## WHAT THE TASK ASKS
Every line below that contains "Commons" is to be copied.
(THE DATA)
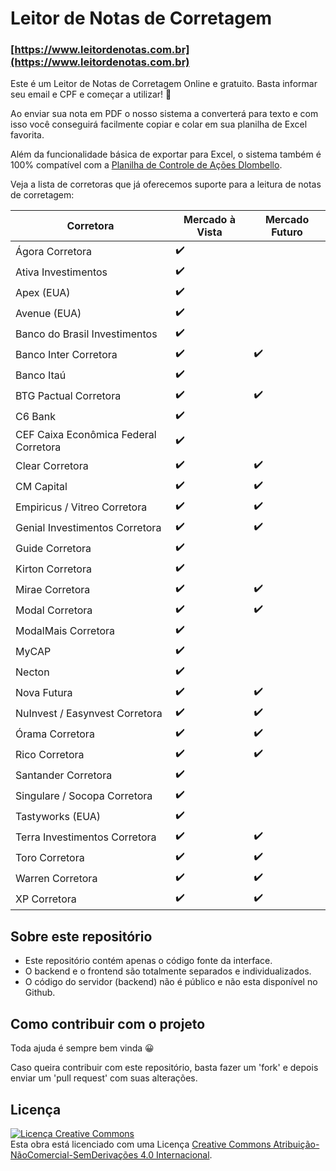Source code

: # Leitor de Notas de Corretagem

### [https://www.leitordenotas.com.br](https://www.leitordenotas.com.br)

Este é um Leitor de Notas de Corretagem Online e gratuito. Basta informar seu email e CPF e começar a utilizar! 🙂

Ao enviar sua nota em PDF o nosso sistema a converterá para texto e com isso você conseguirá facilmente copiar e colar em sua planilha de Excel favorita.

Além da funcionalidade básica de exportar para Excel, o sistema também é 100% compatível com a  [Planilha de Controle de Ações Dlombello](https://www.dlombelloplanilhas.com).

Veja a lista de corretoras que já oferecemos suporte para a leitura de notas de corretagem:

| Corretora                             | Mercado à Vista | Mercado Futuro |
|---------------------------------------|-----------------|----------------|
| Ágora Corretora                       | ✔️              |                |
| Ativa Investimentos                   | ✔️              |                |
| Apex (EUA)                            | ✔️              |                |
| Avenue (EUA)                          | ✔️              |                |
| Banco do Brasil Investimentos         | ✔️              |                |
| Banco Inter Corretora                 | ✔️              | ✔️             |
| Banco Itaú                            | ✔️              |                |
| BTG Pactual Corretora                 | ✔️              | ✔️             |
| C6 Bank                               | ✔️              |                |
| CEF Caixa Econômica Federal Corretora | ✔️              |                |
| Clear Corretora                       | ✔️              | ✔️             |
| CM Capital                            | ✔️              | ✔️             |
| Empiricus / Vitreo Corretora          | ✔️              | ✔️             |
| Genial Investimentos Corretora        | ✔️              | ✔️             |
| Guide Corretora                       | ✔️              |                |
| Kirton Corretora                      | ✔️              |                |
| Mirae Corretora                       | ✔️              | ✔️             |
| Modal Corretora                       | ✔️              | ✔️             |
| ModalMais Corretora                   | ✔️              |                |
| MyCAP                                 | ✔️              |                |
| Necton                                | ✔️              |                |
| Nova Futura                           | ✔️              | ✔️             |
| NuInvest / Easynvest Corretora        | ✔️              | ✔️             |
| Órama Corretora                       | ✔️              | ✔️             |
| Rico Corretora                        | ✔️              | ✔️             |
| Santander Corretora                   | ✔️              |                |
| Singulare / Socopa Corretora          | ✔️              |                |
| Tastyworks (EUA)                      | ✔️              |                |
| Terra Investimentos Corretora         | ✔️              | ✔️             |
| Toro Corretora                        | ✔️              | ✔️             |
| Warren Corretora                      | ✔️              | ✔️             |
| XP Corretora                          | ✔️              | ✔️             |

## Sobre este repositório
- Este repositório contém apenas o código fonte da interface.
- O backend e o frontend são totalmente separados e individualizados.
- O código do servidor (backend) não é público e não esta disponível no Github.

## Como contribuir com o projeto

Toda ajuda é sempre bem vinda 😀

Caso queira contribuir com este repositório, basta fazer um 'fork' e depois enviar um 'pull request' com suas alterações.

## Licença

[![Licença Creative Commons](https://i.creativecommons.org/l/by-nc-nd/4.0/88x31.png)](http://creativecommons.org/licenses/by-nc-nd/4.0/deed.pt_BR)  
Esta obra está licenciado com uma Licença [Creative Commons Atribuição-NãoComercial-SemDerivações 4.0 Internacional](http://creativecommons.org/licenses/by-nc-nd/4.0/deed.pt_BR).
(End THE DATA)
## TASK SOLUTION
[![Licença Creative Commons](https://i.creativecommons.org/l/by-nc-nd/4.0/88x31.png)](http://creativecommons.org/licenses/by-nc-nd/4.0/deed.pt_BR)  
Esta obra está licenciado com uma Licença [Creative Commons Atribuição-NãoComercial-SemDerivações 4.0 Internacional](http://creativecommons.org/licenses/by-nc-nd/4.0/deed.pt_BR).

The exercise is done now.